WORK INSTRUCTION:
The lines from the first line of the entries through the line containing "- Common: bestOf" are to be repeated exactly, with both of those lines included.

RECORDS FOR PROCESSING section start

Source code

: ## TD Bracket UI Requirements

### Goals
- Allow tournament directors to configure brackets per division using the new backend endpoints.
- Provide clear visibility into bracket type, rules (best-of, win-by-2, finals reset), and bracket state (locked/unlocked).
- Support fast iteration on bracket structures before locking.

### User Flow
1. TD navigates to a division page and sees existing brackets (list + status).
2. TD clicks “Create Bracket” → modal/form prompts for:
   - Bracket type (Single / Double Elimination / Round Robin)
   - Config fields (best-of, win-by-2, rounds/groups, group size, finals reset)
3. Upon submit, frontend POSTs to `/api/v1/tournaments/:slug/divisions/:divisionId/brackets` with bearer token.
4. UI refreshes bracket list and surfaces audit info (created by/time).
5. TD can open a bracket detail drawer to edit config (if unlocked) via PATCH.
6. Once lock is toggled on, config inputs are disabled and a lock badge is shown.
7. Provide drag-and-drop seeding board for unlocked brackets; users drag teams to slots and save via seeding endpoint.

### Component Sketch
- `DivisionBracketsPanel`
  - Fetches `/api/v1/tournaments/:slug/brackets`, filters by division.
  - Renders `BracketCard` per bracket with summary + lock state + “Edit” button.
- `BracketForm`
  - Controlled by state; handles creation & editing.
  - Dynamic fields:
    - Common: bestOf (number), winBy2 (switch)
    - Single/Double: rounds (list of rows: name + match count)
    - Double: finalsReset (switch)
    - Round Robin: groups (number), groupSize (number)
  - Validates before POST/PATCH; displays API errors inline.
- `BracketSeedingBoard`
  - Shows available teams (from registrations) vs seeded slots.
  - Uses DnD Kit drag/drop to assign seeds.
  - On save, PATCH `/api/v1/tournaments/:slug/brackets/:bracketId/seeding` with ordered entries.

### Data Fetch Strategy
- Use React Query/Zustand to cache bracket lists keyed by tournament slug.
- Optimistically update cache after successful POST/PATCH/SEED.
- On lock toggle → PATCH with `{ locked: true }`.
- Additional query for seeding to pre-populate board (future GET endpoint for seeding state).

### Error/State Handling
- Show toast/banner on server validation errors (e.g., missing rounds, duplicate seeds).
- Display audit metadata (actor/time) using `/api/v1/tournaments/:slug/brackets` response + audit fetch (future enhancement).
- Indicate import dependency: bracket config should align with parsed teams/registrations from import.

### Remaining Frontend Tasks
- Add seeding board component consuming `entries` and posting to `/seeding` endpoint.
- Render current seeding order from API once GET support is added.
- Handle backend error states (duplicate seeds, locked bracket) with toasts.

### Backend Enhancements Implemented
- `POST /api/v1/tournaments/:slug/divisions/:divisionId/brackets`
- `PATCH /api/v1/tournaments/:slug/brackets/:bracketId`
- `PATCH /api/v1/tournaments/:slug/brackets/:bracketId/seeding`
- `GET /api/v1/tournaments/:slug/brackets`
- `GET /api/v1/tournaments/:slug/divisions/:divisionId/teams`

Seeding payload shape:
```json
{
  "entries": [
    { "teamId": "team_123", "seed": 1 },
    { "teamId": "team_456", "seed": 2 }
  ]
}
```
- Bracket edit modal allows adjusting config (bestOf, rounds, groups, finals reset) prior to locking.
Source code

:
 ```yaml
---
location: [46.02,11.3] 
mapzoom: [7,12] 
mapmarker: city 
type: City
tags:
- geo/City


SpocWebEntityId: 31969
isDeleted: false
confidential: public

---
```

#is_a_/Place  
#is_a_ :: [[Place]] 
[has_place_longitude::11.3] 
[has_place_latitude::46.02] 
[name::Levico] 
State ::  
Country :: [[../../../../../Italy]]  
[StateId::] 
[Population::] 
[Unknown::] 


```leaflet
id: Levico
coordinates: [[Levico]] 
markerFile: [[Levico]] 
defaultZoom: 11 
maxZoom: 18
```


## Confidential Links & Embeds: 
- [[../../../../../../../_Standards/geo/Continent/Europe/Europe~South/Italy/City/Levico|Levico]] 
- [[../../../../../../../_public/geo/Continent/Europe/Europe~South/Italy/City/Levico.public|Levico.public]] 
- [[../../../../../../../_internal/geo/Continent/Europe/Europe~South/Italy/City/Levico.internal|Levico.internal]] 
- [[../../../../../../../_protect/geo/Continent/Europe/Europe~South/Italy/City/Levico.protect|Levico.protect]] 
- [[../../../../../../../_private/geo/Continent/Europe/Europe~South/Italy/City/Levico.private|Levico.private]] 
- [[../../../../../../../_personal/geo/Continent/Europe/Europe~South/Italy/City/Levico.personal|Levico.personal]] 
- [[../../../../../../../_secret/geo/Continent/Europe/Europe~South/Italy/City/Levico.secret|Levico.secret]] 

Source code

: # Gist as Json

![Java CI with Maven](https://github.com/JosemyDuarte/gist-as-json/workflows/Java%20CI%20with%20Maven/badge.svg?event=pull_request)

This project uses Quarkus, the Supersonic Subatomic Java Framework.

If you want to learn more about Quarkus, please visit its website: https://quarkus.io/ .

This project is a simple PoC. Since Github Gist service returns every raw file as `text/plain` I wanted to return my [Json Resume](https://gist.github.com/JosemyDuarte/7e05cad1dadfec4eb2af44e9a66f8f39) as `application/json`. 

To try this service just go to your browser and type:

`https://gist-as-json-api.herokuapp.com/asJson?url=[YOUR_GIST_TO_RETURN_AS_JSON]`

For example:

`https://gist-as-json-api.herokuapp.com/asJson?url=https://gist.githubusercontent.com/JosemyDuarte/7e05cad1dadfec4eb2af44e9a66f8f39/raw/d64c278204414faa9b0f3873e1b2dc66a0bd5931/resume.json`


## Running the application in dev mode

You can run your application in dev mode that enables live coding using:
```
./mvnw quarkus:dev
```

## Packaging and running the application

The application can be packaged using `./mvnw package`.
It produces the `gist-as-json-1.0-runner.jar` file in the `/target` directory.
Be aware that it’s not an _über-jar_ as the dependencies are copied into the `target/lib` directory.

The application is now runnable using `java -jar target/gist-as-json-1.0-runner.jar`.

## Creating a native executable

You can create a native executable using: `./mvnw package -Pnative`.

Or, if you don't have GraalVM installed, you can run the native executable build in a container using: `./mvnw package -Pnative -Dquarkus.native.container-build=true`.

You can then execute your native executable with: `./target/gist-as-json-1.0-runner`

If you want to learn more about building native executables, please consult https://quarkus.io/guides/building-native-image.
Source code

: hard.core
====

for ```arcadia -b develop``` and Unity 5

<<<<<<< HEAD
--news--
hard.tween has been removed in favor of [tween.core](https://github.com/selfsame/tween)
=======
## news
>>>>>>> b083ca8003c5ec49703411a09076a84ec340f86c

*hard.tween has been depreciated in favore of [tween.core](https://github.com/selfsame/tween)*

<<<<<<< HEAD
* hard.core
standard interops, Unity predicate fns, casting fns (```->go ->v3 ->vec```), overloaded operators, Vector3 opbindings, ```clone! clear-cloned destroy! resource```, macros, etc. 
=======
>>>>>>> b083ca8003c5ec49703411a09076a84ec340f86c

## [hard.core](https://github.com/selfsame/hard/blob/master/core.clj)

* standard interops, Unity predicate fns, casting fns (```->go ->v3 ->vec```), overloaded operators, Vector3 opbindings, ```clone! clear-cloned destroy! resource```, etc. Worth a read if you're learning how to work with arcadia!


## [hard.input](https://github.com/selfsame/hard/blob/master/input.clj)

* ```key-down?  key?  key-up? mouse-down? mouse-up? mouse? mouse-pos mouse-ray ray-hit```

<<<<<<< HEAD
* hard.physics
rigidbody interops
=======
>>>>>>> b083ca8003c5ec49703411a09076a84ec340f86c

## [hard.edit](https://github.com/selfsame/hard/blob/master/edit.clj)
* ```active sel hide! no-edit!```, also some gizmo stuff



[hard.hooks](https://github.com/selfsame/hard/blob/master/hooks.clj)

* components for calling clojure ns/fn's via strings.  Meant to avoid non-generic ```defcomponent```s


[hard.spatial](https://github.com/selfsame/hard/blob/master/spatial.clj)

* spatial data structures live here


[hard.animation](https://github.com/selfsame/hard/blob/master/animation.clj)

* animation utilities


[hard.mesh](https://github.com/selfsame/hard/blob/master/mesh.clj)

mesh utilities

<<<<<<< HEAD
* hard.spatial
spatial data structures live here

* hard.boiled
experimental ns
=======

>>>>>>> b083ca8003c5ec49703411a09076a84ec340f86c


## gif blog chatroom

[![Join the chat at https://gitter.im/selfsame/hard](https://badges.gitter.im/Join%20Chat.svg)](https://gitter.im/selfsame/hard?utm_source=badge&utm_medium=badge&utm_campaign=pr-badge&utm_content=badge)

RECORDS FOR PROCESSING section end

RESPONSE AREA:
Source code

: ## TD Bracket UI Requirements

### Goals
- Allow tournament directors to configure brackets per division using the new backend endpoints.
- Provide clear visibility into bracket type, rules (best-of, win-by-2, finals reset), and bracket state (locked/unlocked).
- Support fast iteration on bracket structures before locking.

### User Flow
1. TD navigates to a division page and sees existing brackets (list + status).
2. TD clicks “Create Bracket” → modal/form prompts for:
   - Bracket type (Single / Double Elimination / Round Robin)
   - Config fields (best-of, win-by-2, rounds/groups, group size, finals reset)
3. Upon submit, frontend POSTs to `/api/v1/tournaments/:slug/divisions/:divisionId/brackets` with bearer token.
4. UI refreshes bracket list and surfaces audit info (created by/time).
5. TD can open a bracket detail drawer to edit config (if unlocked) via PATCH.
6. Once lock is toggled on, config inputs are disabled and a lock badge is shown.
7. Provide drag-and-drop seeding board for unlocked brackets; users drag teams to slots and save via seeding endpoint.

### Component Sketch
- `DivisionBracketsPanel`
  - Fetches `/api/v1/tournaments/:slug/brackets`, filters by division.
  - Renders `BracketCard` per bracket with summary + lock state + “Edit” button.
- `BracketForm`
  - Controlled by state; handles creation & editing.
  - Dynamic fields:
    - Common: bestOf (number), winBy2 (switch)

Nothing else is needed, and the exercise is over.